Stored data

◇ ◇ ◇ ◇

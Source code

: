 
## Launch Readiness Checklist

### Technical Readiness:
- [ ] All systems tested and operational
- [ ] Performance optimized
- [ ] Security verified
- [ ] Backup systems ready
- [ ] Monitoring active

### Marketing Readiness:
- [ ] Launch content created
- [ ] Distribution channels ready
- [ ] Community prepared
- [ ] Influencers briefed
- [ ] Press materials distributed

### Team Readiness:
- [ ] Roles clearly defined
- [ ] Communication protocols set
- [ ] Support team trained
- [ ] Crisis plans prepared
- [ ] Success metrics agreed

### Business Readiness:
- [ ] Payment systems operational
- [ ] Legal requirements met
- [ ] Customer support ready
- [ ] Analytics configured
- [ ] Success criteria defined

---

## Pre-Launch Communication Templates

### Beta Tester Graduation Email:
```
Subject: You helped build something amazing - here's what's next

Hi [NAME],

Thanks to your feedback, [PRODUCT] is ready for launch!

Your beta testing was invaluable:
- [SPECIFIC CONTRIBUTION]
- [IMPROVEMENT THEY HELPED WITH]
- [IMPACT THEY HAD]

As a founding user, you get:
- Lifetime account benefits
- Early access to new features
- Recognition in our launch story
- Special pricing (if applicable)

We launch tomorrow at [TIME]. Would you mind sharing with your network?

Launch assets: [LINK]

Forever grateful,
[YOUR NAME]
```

◇ ◇ ◇ ◇

● WORK TO BE COMPLETED
Copy the records above faithfully. Begin at their first line, end at the line containing "- [ ] Customer support ready", and include nothing else.

● RESULT
Source code

: 
## Launch Readiness Checklist

### Technical Readiness:
- [ ] All systems tested and operational
- [ ] Performance optimized
- [ ] Security verified
- [ ] Backup systems ready
- [ ] Monitoring active

### Marketing Readiness:
- [ ] Launch content created
- [ ] Distribution channels ready
- [ ] Community prepared
- [ ] Influencers briefed
- [ ] Press materials distributed

### Team Readiness:
- [ ] Roles clearly defined
- [ ] Communication protocols set
- [ ] Support team trained
- [ ] Crisis plans prepared
- [ ] Success metrics agreed

### Business Readiness:
- [ ] Payment systems operational
- [ ] Legal requirements met
- [ ] Customer support ready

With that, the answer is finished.